• Instructions for the task
Scan the data below for lines holding the word "حاصل", and copy each line found.

• Input material
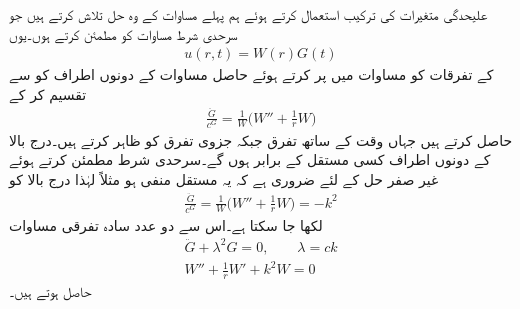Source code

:  \quad علیحدگی متغیرات کی ترکیب استعمال کرتے ہوئے ہم پہلے مساوات  کے وہ حل تلاش کرتے ہیں جو سرحدی شرط مساوات  کو مطمئن کرتے ہوں۔یوں
\begin{align}\label{مساوات_جزوی_دائری_جھلی_ٹ}
u(r,t)=W(r)G(t)
\end{align}
کے تفرقات کو مساوات  میں پر کرتے ہوئے حاصل مساوات کے دونوں اطراف کو  سے تقسیم کر کے
\begin{align*}
\frac{\ddot{G}}{c^G}=\frac{1}{W}\big(W''+\frac{1}{r}W\big)
\end{align*}
حاصل کرتے ہیں جہاں  وقت  کے ساتھ تفرق جبکہ  جزوی تفرق کو ظاہر کرتے ہیں۔درج بالا کے دونوں اطراف کسی مستقل کے برابر ہوں گے۔سرحدی شرط مطمئن کرتے ہوئے غیر صفر حل کے لئے ضروری ہے کہ یہ مستقل منفی ہو مثلاً  لہٰذا درج بالا کو 
\begin{align*}
\frac{\ddot{G}}{c^G}=\frac{1}{W}\big(W''+\frac{1}{r}W\big)=-k^2
\end{align*}
لکھا جا سکتا ہے۔اس سے دو عدد سادہ تفرقی مساوات
\begin{align}
\ddot{G}+\lambda^2G=0,\quad \quad \lambda=ck\label{مساوات_جزوی_دائری_جھلی_ث}\\
W''+\frac{1}{r}W'+k^2W=0\label{مساوات_جزوی_دائری_جھلی_ج}
\end{align}
حاصل ہوتے ہیں۔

• Written solution
کے تفرقات کو مساوات  میں پر کرتے ہوئے حاصل مساوات کے دونوں اطراف کو  سے تقسیم کر کے
حاصل کرتے ہیں جہاں  وقت  کے ساتھ تفرق جبکہ  جزوی تفرق کو ظاہر کرتے ہیں۔درج بالا کے دونوں اطراف کسی مستقل کے برابر ہوں گے۔سرحدی شرط مطمئن کرتے ہوئے غیر صفر حل کے لئے ضروری ہے کہ یہ مستقل منفی ہو مثلاً  لہٰذا درج بالا کو 
حاصل ہوتے ہیں۔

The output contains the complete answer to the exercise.